DESCRIPTION OF THE TASK :: Would you please state how many lines in the entries contain the word "content"? Only the number should be given.

EXCERPTED RECORDS ::
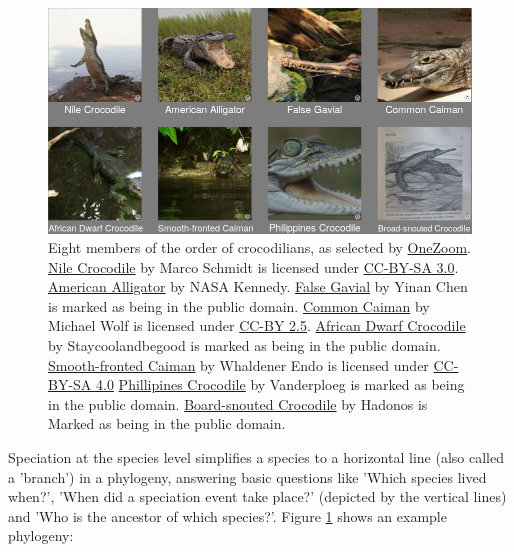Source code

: \begin{figure}[H]
  \includegraphics[width=1.0\textwidth]{crocodilians.png}
  \caption{
    Eight members of the order of crocodilians,
    as selected by \href{https://www.onezoom.org/life.html/@Crocodylia=195672\#x1602,y148,w4.1516}{OneZoom}.
    \href{http://media.eol.org/content/2018/04/11/13/61270_orig.jpg}{Nile Crocodile}
    by Marco Schmidt
    is licensed under \href{http://creativecommons.org/licenses/by-sa/3.0}{CC-BY-SA 3.0}.
    \href{https://www.flickr.com/photos/nasakennedy/14159295507}{American Alligator}
    by NASA Kennedy.
    \href{http://media.eol.org/content/2014/10/06/10/58393_orig.jpg}{False Gavial}
    by Yinan Chen
    is marked as being in the public domain.
    \href{http://media.eol.org/content/2012/06/13/05/87714_orig.jpg}{Common Caiman}
    by Michael Wolf
    is licensed under \href{http://creativecommons.org/licenses/by/2.5}{CC-BY 2.5}.
    \href{http://media.eol.org/content/2013/06/11/03/12146_orig.jpg}{African Dwarf Crocodile}
    by Staycoolandbegood
    is marked as being in the public domain.
    \href{http://media.eol.org/content/2013/11/25/21/58484_orig.jpg}{Smooth-fronted Caiman}
    by Whaldener Endo
    is licensed under \href{http://creativecommons.org/licenses/by-sa/4.0}{CC-BY-SA 4.0}
    \href{http://media.eol.org/content/2013/06/11/03/06619_orig.jpg}{Phillipines Crocodile}
    by Vanderploeg
    is marked as being in the public domain.
    \href{http://media.eol.org/content/2014/10/06/16/93746_orig.jpg}{Board-snouted Crocodile}
    by Hadonos
    is Marked as being in the public domain.
  }
  \label{fig:phylogeny}
\end{figure}



Speciation at the species level simplifies a species to a horizontal 
line (also called a 'branch') in a phylogeny, answering
basic questions like 'Which species lived when?', 'When did a speciation 
event take place?' (depicted by the vertical lines)
and 'Who is the ancestor of which species?'. 
Figure \ref{fig:phylogeny} shows an example phylogeny:

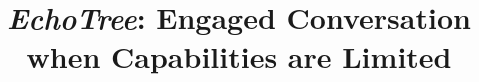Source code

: \documentclass{sigchi}
\begin{document}
\title{{\em EchoTree}: Engaged Conversation when Capabilities are Limited}






\maketitle
\end{document}

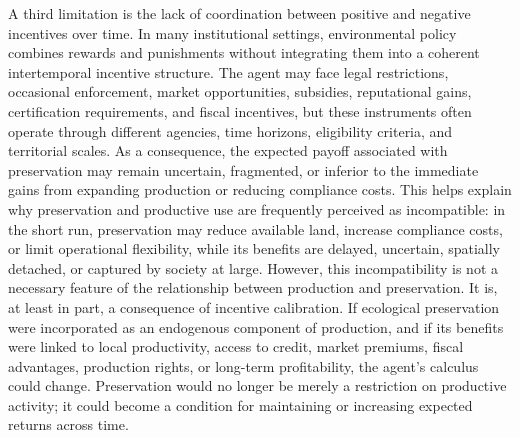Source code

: A third limitation is the lack of coordination between positive and negative incentives over time. In many institutional settings, environmental policy combines rewards and punishments without integrating them into a coherent intertemporal incentive structure. The agent may face legal restrictions, occasional enforcement, market opportunities, subsidies, reputational gains, certification requirements, and fiscal incentives, but these instruments often operate through different agencies, time horizons, eligibility criteria, and territorial scales. As a consequence, the expected payoff associated with preservation may remain uncertain, fragmented, or inferior to the immediate gains from expanding production or reducing compliance costs. This helps explain why preservation and productive use are frequently perceived as incompatible: in the short run, preservation may reduce available land, increase compliance costs, or limit operational flexibility, while its benefits are delayed, uncertain, spatially detached, or captured by society at large. However, this incompatibility is not a necessary feature of the relationship between production and preservation. It is, at least in part, a consequence of incentive calibration. If ecological preservation were incorporated as an endogenous component of production, and if its benefits were linked to local productivity, access to credit, market premiums, fiscal advantages, production rights, or long-term profitability, the agent's calculus could change. Preservation would no longer be merely a restriction on productive activity; it could become a condition for maintaining or increasing expected returns across time.







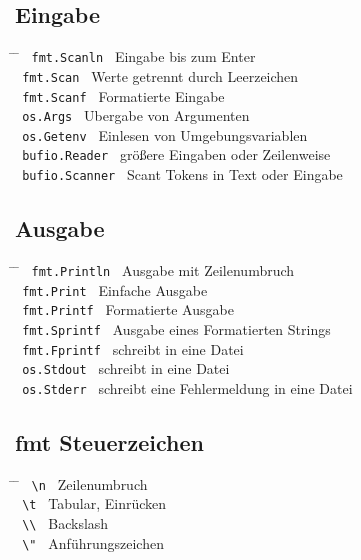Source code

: \documentclass[twoside,a4paper,12pt]{article}
\begin{document}
\subsection{Eingabe}
\begin{tabbing}
  \hspace{2mm} \= \hspace{70mm} \= \kill
  \> \verb| fmt.Scanln | \> Eingabe bis zum Enter \\  
  \> \verb| fmt.Scan | \> Werte getrennt durch Leerzeichen \\ 
  \> \verb| fmt.Scanf | \> Formatierte Eingabe \\ 
  \> \verb| os.Args | \> Ubergabe von Argumenten \\ 
  \> \verb| os.Getenv | \> Einlesen von Umgebungsvariablen \\
  \> \verb| bufio.Reader | \> größere Eingaben oder Zeilenweise \\ 
  \> \verb| bufio.Scanner | \>  Scant Tokens in Text oder Eingabe \\
\end{tabbing}

\subsection{Ausgabe}
\begin{tabbing}
  \hspace{2mm} \= \hspace{70mm} \= \kill
  \> \verb| fmt.Println | \> Ausgabe mit Zeilenumbruch \\ 
  \> \verb| fmt.Print | \> Einfache Ausgabe \\ 
  \> \verb| fmt.Printf | \> Formatierte Ausgabe \\ 
  \> \verb| fmt.Sprintf | \> Ausgabe eines Formatierten Strings \\ 
  \> \verb| fmt.Fprintf | \> schreibt in eine Datei \\ 
  \> \verb| os.Stdout | \> schreibt in eine Datei \\ 
  \> \verb| os.Stderr | \> schreibt eine Fehlermeldung in eine Datei \\ 
\end{tabbing}

\subsection{fmt Steuerzeichen}
\begin{tabbing}
  \hspace{2mm} \= \hspace{70mm} \= \kill
  \> \verb| \n | \> Zeilenumbruch \\ 
  \> \verb| \t | \> Tabular, Einrücken \\ 
  \> \verb| \\ | \> Backslash \\ 
  \> \verb| \" | \> Anführungszeichen \\ 
\end{tabbing}
\end{document}
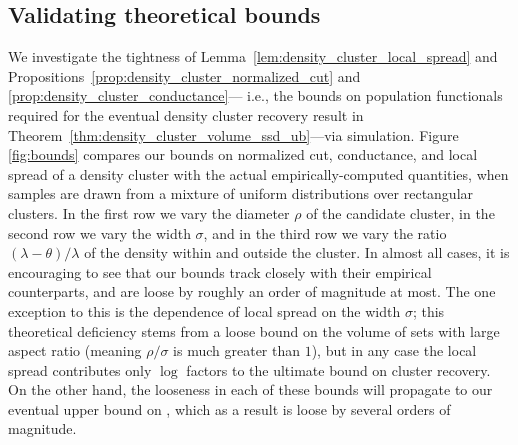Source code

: \documentclass[11pt,twoside]{article}
\newcommand{\1}{\mathbf{1}}
\newcommand{\mc}[1]{\mathcal{#1}}
\newcommand{\wh}[1]{\widehat{#1}}
\newcommand{\vol}{\mathrm{vol}}
\begin{document}
\subsection{Validating theoretical bounds}
We investigate the tightness of Lemma~\ref{lem:density_cluster_local_spread} and Propositions~\ref{prop:density_cluster_normalized_cut} and \ref{prop:density_cluster_conductance}--- i.e., the bounds on population functionals required for the eventual density cluster recovery result in Theorem~\ref{thm:density_cluster_volume_ssd_ub}---via simulation. Figure \ref{fig:bounds} compares our bounds on normalized cut, conductance, and local spread of a density cluster with the actual empirically-computed quantities, when samples are drawn from a mixture of uniform distributions over rectangular clusters. In the first row we vary the diameter $\rho$ of the candidate cluster, in the second row we vary the width $\sigma$, and in the third row we vary the ratio $(\lambda - \theta)/\lambda$ of the density within and outside the cluster. In almost all cases, it is encouraging to see that our bounds track closely with their empirical counterparts, and are loose by roughly an order of magnitude at most. The one exception to this is the dependence of local spread on the width $\sigma$; this theoretical deficiency stems from a loose bound on the volume of sets with large aspect ratio (meaning $\rho/\sigma$ is much greater than $1$), but in any case the local spread contributes only $\log$ factors to the ultimate bound on cluster recovery. On the other hand, the looseness in each of these bounds will propagate to our eventual upper bound on \smash{$\Delta(\wh{C},\mc{C}_{\lambda,\sigma}[X])/\vol_{n,r}(\mc{C}_{\lambda,\sigma}[X])$}, which as a result is loose by several orders of magnitude. 
\end{document}
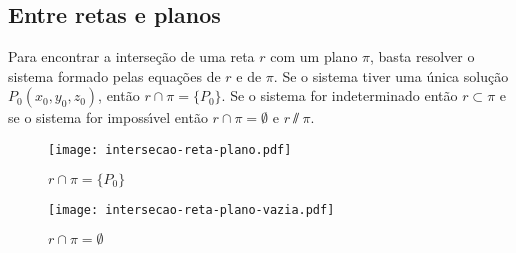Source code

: 
\subsection{Entre retas e planos} %
\label{sub:entre_retas_e_planos}

Para encontrar a interse\c{c}\~ao de uma reta $r$ com um plano $\pi$, basta resolver o sistema formado pelas equa\c{c}\~oes de $r$ e de $\pi$. Se o sistema tiver uma \'unica solu\c{c}\~ao $P_0(x_0, y_0, z_0)$, ent\~ao $r \cap \pi = \{P_0\}$. Se o sistema for indeterminado ent\~ao $r\subset \pi$ e se o sistema for imposs{\'\i}vel ent\~ao $r\cap\pi = \emptyset$ e $r \varparallel \pi$.
\begin{figure}[h]
    \centering
    \caption{$r\cap\pi = \{P_0\}$}
    \texttt{[image: intersecao-reta-plano.pdf]}
\end{figure}

\begin{figure}[h]
    \centering
    \caption{$r\cap\pi= \emptyset$}
    \texttt{[image: intersecao-reta-plano-vazia.pdf]}
\end{figure}

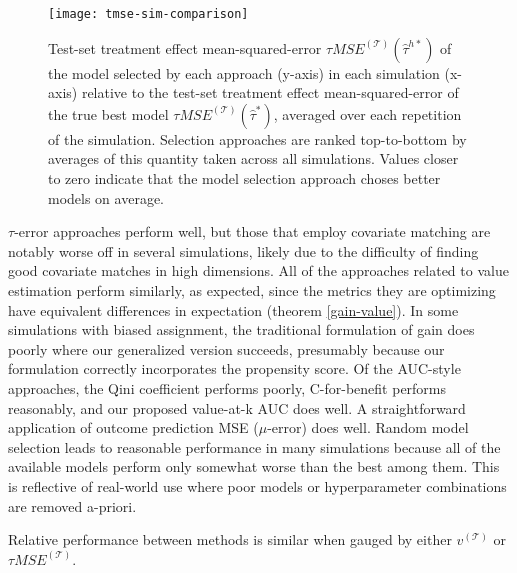 \begin{figure}
\centering
\texttt{[image: tmse-sim-comparison]}
\caption{Test-set treatment effect mean-squared-error $\tau MSE^{(\mathcal{T})}(\hat\tau^{h*})$ of the model selected by each approach (y-axis) in each simulation (x-axis) relative to the test-set  treatment effect mean-squared-error of the true best model $\tau MSE^{(\mathcal{T})}(\hat\tau^{*})$, averaged over each repetition of the simulation. Selection approaches are ranked top-to-bottom by averages of this quantity taken across all simulations. Values closer to zero indicate that the model selection approach choses better models on average.}
\end{figure}

$\tau$-error approaches perform well, but those that employ covariate matching are notably worse off in several simulations, likely due to the difficulty of finding good covariate matches in high dimensions. All of the approaches related to value estimation perform similarly, as expected, since the metrics they are optimizing have equivalent differences in expectation (theorem \ref{gain-value}). In some simulations with biased assignment, the traditional formulation of gain does poorly where our generalized version succeeds, presumably because our formulation correctly incorporates the propensity score. Of the AUC-style approaches, the Qini coefficient performs poorly, C-for-benefit performs reasonably, and our proposed value-at-k AUC does well. A straightforward application of outcome prediction MSE ($\mu$-error) does well. Random model selection leads to reasonable performance in many simulations because all of the available models perform only somewhat worse than the best among them. This is reflective of real-world use where poor models or hyperparameter combinations are removed a-priori. 

Relative performance between methods is similar when gauged by either $v^{(\mathcal T)}$ or $\tau MSE^{(\mathcal T)}$. 
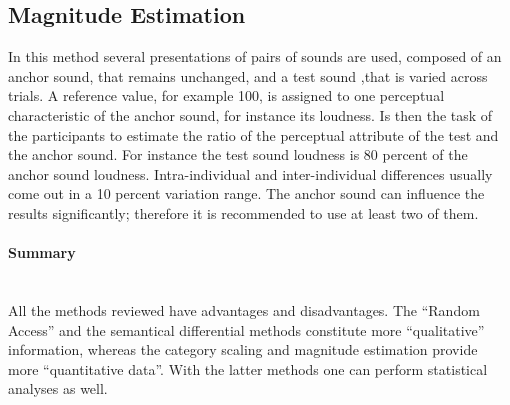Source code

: \subsection{Magnitude Estimation}

In this method several presentations of pairs of sounds are used, composed of an
anchor sound, that remains unchanged, and a test sound ,that is varied across
trials. A reference value, for example 100, is assigned to one perceptual
characteristic of the anchor sound, for instance its loudness. Is then the task
of the participants to estimate the ratio of the perceptual attribute of the
test and the anchor sound. For instance the test sound loudness is 80 percent of
the anchor sound loudness. Intra-individual and inter-individual differences
usually come out in a 10 percent variation range. The anchor sound can influence
the results significantly; therefore it is recommended to use at least two of
them.

\paragraph{Summary} ~\\
All the methods reviewed have advantages and disadvantages. The ``Random
Access'' and the semantical differential methods constitute more ``qualitative''
information, whereas the category scaling and magnitude estimation provide more
``quantitative data''. With the latter methods one can perform statistical
analyses as well.
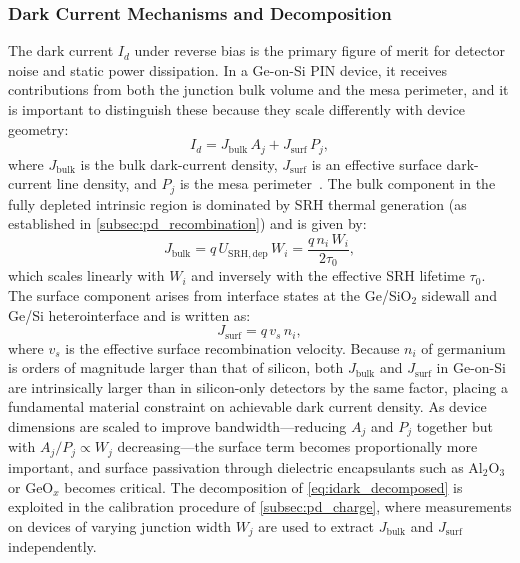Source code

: \subsubsection[Dark Current Mechanisms and Decomposition]{Dark Current Mechanisms and Decomposition}
\label{subsubsec:pd_idark}

The dark current $I_d$ under reverse bias is the primary figure of merit for
detector noise and static power dissipation. In a Ge-on-Si PIN device, it
receives contributions from both the junction bulk volume and the mesa
perimeter, and it is important to distinguish these because they scale
differently with device geometry:
\begin{equation}
    I_d = J_{\mathrm{bulk}}\,A_j + J_{\mathrm{surf}}\,P_j,
    \label{eq:idark_decomposed}
\end{equation}
where $J_{\mathrm{bulk}}$ is the bulk dark-current density, $J_{\mathrm{surf}}$
is an effective surface dark-current line density, and $P_j$ is the mesa
perimeter~\cite{SzeNg2006}. The bulk component in the fully depleted intrinsic
region is dominated by SRH thermal generation (as established in
\cref{subsec:pd_recombination}) and is given by:
\begin{equation}
    J_{\mathrm{bulk}}
    = q\,U_{\mathrm{SRH,dep}}\,W_i
    = \frac{q\,n_i\,W_i}{2\tau_0},
    \label{eq:jdark_bulk}
\end{equation}
which scales linearly with $W_i$ and inversely with the effective SRH lifetime
$\tau_0$. The surface component arises from interface states at the Ge/SiO$_2$
sidewall and Ge/Si heterointerface and is written as:
\begin{equation}
    J_{\mathrm{surf}}
    = q\,v_s\,n_i,
    \label{eq:jdark_surf}
\end{equation}
where $v_s$ is the effective surface recombination velocity. Because $n_i$ of
germanium is orders of magnitude larger than that of silicon, both
$J_{\mathrm{bulk}}$ and $J_{\mathrm{surf}}$ in Ge-on-Si are intrinsically
larger than in silicon-only detectors by the same factor, placing a fundamental
material constraint on achievable dark current density. As device dimensions
are scaled to improve bandwidth---reducing $A_j$ and $P_j$ together but with
$A_j/P_j \propto W_j$ decreasing---the surface term becomes proportionally
more important, and surface passivation through dielectric encapsulants such as
Al$_2$O$_3$ or GeO$_x$ becomes critical. The decomposition of \cref{eq:idark_decomposed}
is exploited in the calibration procedure of \cref{subsec:pd_charge}, where
measurements on devices of varying junction width $W_j$ are used to extract
$J_{\mathrm{bulk}}$ and $J_{\mathrm{surf}}$ independently.

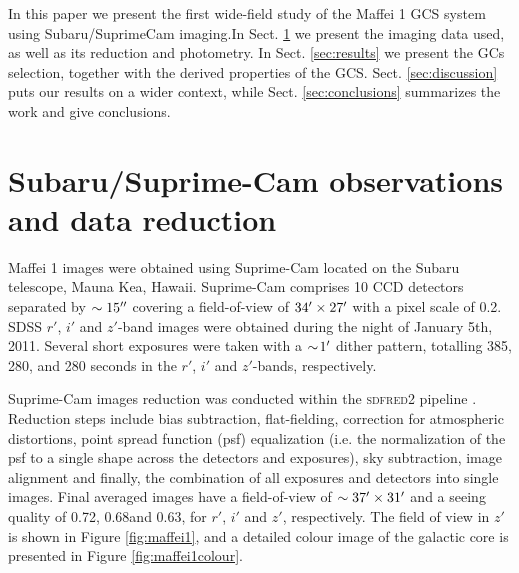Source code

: \documentclass[useAMS,usenatbib]{mn2e}
\begin{document}
In this paper we present the first wide-field study of the Maffei 1
GCS system using Subaru/SuprimeCam imaging.In Sect. \ref{sec:obs} we
present the imaging data used, as well as its reduction and
photometry. In Sect. \ref{sec:results} we present the GCs selection,
together with the derived properties of the
GCS. Sect. \ref{sec:discussion} puts our results on a wider context,
while Sect. \ref{sec:conclusions} summarizes the work and give
conclusions.

\section{Subaru/Suprime-Cam observations and data reduction}
\label{sec:obs}



Maffei 1 images were obtained using Suprime-Cam \citep{miyazaki02}
located on the Subaru telescope, Mauna Kea, Hawaii. Suprime-Cam
comprises 10 CCD detectors separated by $\sim15\hbox{$^{\prime\prime}$}$ covering a
field-of-view of $34\hbox{$^\prime$}\times27\hbox{$^\prime$}$ with a pixel scale of
0.2\arcsec. SDSS $r'$, $i'$ and $z'$-band images were obtained during
the night of January 5th, 2011.  Several short exposures were taken
with a $\sim\!  1\hbox{$^\prime$}$ dither pattern, totalling 385, 280, and 280
seconds in the $r'$, $i'$ and $z'$-bands, respectively.

Suprime-Cam images reduction was conducted within the \textsc{sdfred2}
pipeline \citep{ouchi04}. Reduction steps include bias subtraction,
flat-fielding, correction for atmospheric distortions, point spread
function (psf) equalization (i.e. the normalization of the psf to a
single shape across the detectors and exposures), sky subtraction,
image alignment and finally, the combination of all exposures and
detectors into single images. Final averaged images have a
field-of-view of $\sim37\hbox{$^\prime$}\times 31\hbox{$^\prime$}$ and a seeing quality
of 0.72\arcsec, 0.68\arcsec and 0.63\arcsec, for $r'$, $i'$ and $z'$,
respectively. The field of view in $z'$ is shown in Figure \ref{fig:maffei1}, and a detailed colour image of the galactic core is presented in Figure \ref{fig:maffei1colour}.
\end{document}
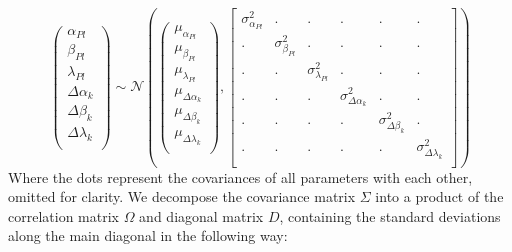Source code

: \documentclass{article}
\begin{document}
\[
\begin{pmatrix}
\alpha_{Pl} \\ 
\beta_{Pl} \\ 
\lambda_{Pl} \\ 
\Delta\alpha_{k} \\ 
\Delta\beta_{k} \\ 
\Delta\lambda_{k} \\ 
\end{pmatrix}
\sim
\mathcal{N}
\left(
\begin{pmatrix}
\mu_{\alpha_{Pl}} \\ 
\mu_{\beta_{Pl}} \\ 
\mu_{\lambda_{Pl}} \\ 
\mu_{\Delta\alpha_{k}} \\ 
\mu_{\Delta\beta_{k}} \\ 
\mu_{\Delta\lambda_{k}} \\ 
\end{pmatrix},
\begin{bmatrix}
\sigma_{\alpha_{Pl}}^2 & . & . & . & . & .\\
. & \sigma_{\beta_{Pl}}^2 & . & . & . & . \\
. & . & \sigma_{\lambda_{Pl}}^2 &  . & . & . \\
. & . & . & \sigma_{\Delta\alpha_{k}}^2 & . & . \\
. & . & . & . & \sigma_{\Delta\beta_{k}}^2 & . \\
. & . & . & . & . & \sigma_{\Delta\lambda_{k}}^2\\

\end{bmatrix}
\right)
\]
Where the dots represent the covariances of all parameters with each other, omitted for clarity. We decompose the covariance matrix $\Sigma$ into a product of the correlation matrix $\Omega$ and diagonal matrix $D$, containing the standard deviations along the main diagonal in the following way:%
\end{document}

EXPECTED ANSWER :: 7